Testing experience

IT was hard not to sympathise yesterday with the Scottish pupils - and their parents, of course - who anxiously awaited the SQA exam certificates. Naturally, many of them took to Twitter to express their apprehension at the endless wait, an attitude summed up by one mother who tweeted: “Omg, where the hell is the bloody postie? Don’t they know I have a daughter that’s freakin out”.

Not everyone else was entirely sympathetic, though - witness the person who wrote: “If I was a postman today I’d drive everywhere at 10mph just to add to the tension”.

“Don’t worry about your #examresults, young ones”, someone else counselled. “I passed all of mine and I’m still miserable and hate my job”.

Stamford Bridge over Troubled Waters

NEWS that Chelsea’s billionaire owner Roman Abramovich, who has announced that he and his third wife, Daria Zhukova, are to separate after 10 years together, has given rise to speculation that he is getting through life-partners almost as fast as he gets through first-team managers.

Heating up

UNFORTUNATE mishearings of our time. Jim McDonald says he once served on the Property Committee of his local church, where his responsibilities covered all plumbing and the church and buildings’ heating system.

Prior to gas-fired heating being installed, coal-fired boilers had supplied the heating. Coal would be stored in the boiler house, and part of the coal bunker, a dado wall, still remained.

During a committee meeting it was agreed to remove the dado wall, says Jim. “We were about to move on to the next item on the agenda when a voice was heard asking: ‘What’s a dildo wall?’

“There was a silence for a millisecond and then the whole committee roared with laughter”, he adds. “Except for the bemused member who had asked the question”.

Too casual by half

RUSSELL Smith contributes an anecdotal encounter to the Diary’s job-interview thread.
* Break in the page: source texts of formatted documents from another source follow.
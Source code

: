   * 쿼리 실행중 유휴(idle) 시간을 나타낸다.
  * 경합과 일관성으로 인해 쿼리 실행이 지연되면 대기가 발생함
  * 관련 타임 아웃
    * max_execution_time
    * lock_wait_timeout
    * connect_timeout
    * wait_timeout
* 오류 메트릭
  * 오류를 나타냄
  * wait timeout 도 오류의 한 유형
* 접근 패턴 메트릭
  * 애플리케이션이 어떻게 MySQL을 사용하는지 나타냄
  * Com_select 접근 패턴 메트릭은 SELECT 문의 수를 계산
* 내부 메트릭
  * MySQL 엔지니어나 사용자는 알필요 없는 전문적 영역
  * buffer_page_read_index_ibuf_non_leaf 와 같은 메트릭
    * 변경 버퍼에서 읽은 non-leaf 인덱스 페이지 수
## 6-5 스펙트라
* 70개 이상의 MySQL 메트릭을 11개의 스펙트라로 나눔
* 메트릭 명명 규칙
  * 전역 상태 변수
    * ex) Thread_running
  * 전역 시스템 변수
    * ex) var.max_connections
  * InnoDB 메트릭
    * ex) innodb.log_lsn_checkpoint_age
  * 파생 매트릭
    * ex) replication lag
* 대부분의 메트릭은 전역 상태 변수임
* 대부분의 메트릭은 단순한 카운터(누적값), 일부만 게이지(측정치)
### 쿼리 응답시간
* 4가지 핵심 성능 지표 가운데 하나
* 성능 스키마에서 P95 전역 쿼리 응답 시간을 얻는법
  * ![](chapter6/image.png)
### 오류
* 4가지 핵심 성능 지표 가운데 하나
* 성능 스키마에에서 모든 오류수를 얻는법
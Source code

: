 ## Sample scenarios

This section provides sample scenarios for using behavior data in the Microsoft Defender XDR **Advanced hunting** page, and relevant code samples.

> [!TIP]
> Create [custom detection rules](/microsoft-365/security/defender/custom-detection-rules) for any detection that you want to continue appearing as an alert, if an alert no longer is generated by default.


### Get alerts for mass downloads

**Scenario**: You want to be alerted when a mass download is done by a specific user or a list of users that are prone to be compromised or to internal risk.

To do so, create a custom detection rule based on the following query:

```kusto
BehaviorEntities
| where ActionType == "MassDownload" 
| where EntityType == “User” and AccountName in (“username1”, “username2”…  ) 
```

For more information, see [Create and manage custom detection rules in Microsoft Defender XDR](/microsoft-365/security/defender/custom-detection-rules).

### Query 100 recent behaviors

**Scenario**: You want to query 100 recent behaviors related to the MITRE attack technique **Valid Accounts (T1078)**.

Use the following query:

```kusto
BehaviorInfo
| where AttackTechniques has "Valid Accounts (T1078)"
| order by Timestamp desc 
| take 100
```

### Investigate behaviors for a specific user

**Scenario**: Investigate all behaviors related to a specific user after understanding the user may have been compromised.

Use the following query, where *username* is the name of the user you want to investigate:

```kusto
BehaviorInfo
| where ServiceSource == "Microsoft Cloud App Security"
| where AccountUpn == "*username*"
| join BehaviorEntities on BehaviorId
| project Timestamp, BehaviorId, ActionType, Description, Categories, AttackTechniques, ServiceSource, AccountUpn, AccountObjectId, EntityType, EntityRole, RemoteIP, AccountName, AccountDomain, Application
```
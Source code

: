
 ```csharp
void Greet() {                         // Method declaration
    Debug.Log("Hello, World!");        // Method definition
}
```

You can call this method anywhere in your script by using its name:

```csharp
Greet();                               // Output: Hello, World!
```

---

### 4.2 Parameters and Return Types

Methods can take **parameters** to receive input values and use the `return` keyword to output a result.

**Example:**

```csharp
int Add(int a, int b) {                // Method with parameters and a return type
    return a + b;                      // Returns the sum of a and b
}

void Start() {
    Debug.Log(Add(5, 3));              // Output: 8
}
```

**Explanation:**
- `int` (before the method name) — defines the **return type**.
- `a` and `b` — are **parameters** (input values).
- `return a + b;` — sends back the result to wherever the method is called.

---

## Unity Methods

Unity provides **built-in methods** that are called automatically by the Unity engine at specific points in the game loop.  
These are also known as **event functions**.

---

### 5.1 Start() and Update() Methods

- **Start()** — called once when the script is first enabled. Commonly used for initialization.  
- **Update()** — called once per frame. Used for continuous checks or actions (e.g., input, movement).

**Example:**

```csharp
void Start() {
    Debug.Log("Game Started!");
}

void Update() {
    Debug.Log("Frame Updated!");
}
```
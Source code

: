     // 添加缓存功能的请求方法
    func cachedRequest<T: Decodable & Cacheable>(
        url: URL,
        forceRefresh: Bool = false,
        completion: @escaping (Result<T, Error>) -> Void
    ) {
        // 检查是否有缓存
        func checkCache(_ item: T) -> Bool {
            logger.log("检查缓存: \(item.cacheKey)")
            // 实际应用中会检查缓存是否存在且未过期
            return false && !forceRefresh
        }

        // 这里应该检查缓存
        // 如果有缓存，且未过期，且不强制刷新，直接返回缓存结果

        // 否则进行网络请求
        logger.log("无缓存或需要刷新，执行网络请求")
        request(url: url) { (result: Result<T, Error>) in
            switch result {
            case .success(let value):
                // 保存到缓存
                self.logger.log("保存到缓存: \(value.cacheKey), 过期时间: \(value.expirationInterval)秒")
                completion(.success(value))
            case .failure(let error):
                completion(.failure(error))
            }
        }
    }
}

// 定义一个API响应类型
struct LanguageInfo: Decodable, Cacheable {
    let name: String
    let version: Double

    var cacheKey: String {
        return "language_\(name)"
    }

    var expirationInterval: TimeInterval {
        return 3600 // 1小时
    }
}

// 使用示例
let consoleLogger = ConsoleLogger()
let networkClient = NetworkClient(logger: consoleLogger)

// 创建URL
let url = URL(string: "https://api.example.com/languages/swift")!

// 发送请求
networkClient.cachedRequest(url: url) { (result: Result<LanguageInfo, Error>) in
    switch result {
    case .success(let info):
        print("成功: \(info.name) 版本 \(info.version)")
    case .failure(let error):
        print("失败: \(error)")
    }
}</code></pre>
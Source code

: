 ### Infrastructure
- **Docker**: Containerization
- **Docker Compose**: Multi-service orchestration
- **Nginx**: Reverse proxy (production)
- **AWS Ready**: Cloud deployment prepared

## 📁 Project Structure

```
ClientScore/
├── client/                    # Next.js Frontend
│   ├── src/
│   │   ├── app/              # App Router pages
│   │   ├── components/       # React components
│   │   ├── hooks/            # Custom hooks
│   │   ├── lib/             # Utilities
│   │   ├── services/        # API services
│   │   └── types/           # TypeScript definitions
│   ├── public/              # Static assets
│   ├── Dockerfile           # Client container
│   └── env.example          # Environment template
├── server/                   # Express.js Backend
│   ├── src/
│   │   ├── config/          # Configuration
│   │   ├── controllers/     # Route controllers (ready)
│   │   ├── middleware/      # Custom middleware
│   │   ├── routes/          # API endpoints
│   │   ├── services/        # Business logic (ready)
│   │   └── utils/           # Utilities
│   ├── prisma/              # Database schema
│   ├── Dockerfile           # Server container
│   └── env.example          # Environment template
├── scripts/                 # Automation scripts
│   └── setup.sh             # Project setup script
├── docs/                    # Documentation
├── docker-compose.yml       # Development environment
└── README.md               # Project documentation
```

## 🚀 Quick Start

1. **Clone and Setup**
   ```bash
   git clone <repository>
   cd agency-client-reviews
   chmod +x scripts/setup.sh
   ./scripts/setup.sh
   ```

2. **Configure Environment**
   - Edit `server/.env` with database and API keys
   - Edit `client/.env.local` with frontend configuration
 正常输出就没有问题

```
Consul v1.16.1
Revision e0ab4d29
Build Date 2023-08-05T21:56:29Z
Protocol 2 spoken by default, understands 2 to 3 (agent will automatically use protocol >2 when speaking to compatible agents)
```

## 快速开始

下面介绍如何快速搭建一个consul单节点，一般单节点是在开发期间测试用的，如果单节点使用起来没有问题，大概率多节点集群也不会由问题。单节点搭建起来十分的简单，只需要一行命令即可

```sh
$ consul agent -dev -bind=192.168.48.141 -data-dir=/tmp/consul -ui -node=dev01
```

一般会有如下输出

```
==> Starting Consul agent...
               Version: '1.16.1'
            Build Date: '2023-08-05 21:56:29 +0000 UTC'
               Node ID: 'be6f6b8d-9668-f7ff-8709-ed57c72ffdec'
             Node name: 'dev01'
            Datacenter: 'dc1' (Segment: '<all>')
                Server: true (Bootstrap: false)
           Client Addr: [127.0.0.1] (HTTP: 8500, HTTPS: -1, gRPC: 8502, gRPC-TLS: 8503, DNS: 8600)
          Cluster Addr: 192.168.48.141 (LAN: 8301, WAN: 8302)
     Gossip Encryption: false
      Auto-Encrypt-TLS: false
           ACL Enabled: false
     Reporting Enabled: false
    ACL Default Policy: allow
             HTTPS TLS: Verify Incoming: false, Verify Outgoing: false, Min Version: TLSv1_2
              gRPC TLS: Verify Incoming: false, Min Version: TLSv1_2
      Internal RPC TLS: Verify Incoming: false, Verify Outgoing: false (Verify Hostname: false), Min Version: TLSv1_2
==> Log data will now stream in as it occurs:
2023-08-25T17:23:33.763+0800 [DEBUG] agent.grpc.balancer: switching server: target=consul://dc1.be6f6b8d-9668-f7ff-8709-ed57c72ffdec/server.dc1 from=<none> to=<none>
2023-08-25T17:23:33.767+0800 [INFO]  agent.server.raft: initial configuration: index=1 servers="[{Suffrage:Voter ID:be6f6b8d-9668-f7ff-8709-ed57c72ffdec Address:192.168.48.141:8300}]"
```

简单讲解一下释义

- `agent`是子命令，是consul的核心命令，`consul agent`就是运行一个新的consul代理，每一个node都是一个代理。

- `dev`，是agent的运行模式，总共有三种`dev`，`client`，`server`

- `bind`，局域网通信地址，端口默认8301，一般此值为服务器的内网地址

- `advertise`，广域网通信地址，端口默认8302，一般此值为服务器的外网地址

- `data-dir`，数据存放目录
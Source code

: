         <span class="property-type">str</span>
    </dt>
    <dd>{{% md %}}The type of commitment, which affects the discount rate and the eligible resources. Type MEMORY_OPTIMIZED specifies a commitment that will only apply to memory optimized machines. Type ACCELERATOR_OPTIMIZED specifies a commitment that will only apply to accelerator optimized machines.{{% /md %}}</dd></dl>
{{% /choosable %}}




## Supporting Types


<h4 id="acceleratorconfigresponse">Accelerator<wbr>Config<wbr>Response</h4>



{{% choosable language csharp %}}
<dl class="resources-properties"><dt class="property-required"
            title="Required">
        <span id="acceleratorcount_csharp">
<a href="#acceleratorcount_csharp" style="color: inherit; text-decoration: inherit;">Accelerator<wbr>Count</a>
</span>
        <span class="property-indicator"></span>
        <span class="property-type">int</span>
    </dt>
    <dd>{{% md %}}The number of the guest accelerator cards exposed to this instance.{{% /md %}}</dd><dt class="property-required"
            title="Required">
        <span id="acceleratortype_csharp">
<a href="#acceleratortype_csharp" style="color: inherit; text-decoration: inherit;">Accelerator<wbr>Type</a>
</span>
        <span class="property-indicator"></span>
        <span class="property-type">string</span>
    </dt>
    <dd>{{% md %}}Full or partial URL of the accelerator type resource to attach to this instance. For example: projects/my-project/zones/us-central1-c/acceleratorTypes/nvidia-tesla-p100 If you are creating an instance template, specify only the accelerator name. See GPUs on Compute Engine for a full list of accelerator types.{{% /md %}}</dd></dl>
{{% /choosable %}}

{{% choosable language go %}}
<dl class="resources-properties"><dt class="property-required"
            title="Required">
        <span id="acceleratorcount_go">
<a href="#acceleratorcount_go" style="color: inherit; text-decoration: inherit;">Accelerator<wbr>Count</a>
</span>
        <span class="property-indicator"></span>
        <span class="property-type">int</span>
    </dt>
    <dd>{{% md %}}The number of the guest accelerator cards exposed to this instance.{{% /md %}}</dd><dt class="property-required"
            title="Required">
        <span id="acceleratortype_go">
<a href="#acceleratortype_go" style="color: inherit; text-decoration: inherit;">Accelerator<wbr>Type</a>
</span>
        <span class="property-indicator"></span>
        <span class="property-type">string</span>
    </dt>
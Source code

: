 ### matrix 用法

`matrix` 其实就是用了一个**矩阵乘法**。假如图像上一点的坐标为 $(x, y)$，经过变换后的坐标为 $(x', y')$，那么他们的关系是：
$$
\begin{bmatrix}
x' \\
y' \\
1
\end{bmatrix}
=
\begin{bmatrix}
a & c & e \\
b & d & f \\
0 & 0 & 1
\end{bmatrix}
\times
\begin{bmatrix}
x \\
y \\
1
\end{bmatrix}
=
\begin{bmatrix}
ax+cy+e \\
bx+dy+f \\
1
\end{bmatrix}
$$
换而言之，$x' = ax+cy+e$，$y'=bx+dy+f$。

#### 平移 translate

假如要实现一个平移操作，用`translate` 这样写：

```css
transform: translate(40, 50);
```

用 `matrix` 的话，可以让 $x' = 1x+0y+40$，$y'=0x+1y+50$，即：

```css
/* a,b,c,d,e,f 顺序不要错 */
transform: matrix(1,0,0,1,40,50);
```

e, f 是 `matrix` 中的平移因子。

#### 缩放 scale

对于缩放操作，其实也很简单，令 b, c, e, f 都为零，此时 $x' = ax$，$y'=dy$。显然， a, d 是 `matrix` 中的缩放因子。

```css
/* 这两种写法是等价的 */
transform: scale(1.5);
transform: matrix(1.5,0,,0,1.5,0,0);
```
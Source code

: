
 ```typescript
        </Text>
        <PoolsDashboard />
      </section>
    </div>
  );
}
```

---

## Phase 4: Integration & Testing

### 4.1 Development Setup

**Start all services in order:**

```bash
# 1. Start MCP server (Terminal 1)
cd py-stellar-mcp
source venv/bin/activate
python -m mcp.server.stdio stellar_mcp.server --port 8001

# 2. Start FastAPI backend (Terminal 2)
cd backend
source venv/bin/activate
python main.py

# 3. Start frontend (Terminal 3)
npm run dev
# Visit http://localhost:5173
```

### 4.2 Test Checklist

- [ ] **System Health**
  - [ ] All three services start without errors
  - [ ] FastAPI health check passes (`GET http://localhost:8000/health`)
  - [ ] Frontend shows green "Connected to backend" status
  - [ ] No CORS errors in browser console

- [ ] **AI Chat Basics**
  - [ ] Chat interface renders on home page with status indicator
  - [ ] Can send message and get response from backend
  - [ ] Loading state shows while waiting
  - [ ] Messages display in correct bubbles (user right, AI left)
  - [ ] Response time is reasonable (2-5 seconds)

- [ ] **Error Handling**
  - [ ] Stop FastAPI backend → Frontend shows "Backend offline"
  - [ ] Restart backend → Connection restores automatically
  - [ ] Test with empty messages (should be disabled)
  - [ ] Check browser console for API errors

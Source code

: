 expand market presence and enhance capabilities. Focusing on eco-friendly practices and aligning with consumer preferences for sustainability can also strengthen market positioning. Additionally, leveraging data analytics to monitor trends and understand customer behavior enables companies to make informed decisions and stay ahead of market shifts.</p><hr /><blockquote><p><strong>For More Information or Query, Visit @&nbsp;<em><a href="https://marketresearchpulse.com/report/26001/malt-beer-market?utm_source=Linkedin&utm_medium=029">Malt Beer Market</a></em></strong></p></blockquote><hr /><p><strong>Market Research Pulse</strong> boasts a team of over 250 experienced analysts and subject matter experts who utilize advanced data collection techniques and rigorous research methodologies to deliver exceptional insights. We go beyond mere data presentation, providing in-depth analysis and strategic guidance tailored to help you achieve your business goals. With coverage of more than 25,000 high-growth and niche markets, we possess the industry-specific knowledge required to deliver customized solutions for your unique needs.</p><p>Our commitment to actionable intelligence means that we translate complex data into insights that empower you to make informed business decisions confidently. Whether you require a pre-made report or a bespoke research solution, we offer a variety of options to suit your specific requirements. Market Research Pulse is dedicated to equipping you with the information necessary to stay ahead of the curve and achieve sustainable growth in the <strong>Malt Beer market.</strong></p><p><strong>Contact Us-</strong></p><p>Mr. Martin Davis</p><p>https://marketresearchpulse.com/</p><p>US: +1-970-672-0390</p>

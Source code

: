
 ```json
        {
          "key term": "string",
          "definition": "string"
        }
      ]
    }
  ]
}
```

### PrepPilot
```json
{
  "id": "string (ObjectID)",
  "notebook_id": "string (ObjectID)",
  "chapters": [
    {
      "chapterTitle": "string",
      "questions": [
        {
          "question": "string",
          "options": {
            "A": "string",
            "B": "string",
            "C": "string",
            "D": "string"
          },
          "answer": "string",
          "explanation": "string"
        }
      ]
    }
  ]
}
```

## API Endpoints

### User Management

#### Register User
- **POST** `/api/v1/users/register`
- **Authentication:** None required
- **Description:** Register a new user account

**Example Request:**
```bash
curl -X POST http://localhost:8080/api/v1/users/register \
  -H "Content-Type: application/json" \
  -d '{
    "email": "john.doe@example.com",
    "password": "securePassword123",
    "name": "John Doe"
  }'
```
Interviewer: “Where have you worked?’”

Applicant: “Here and there.”

Interviewer: “What did you work at?”

Applicant:”This and that.”

Interviewer (ending things with a certain flourish): “Come back and see us now and again.”

Wings over Venice

MALCOLM Buchanan is the latest Diary reader to send in a picture of venerable concert-ticket subs, alerted by the item last week about tickets for a 1981 Glasgow concert by The Cure selling on eBay for £222. Malcolm’s tickets, it has to be said, are impressive: a concert in St Mark’s Square, Venice, in September 1976, by none other than “Paul McCartney and The Wings”. A great concert, he tells us, based on the Band on the Run album.

Who loves ya, baby?

AND still we can’t quite bring ourselves to leave fabled Glasgow barber’s shops. Andy Cameron says Ionta’s, in the Gallowgate, was never empty, and there was a queue from 6.30am onwards.

At some stage, he says, the door would crash open and in would come The Detective. Jimmy was a local boy who would go straight to the phone and call headquarters:”Yes, yes, I have the suspects under my control, sir - I’ll keep them here in Ionta’s ‘til you get here’.

“There were only two problems with this; Jimmy was a local character - and Ionta’s didnae have a phone”, adds Andy. “Kojak never got as many laughs as The Detective did”.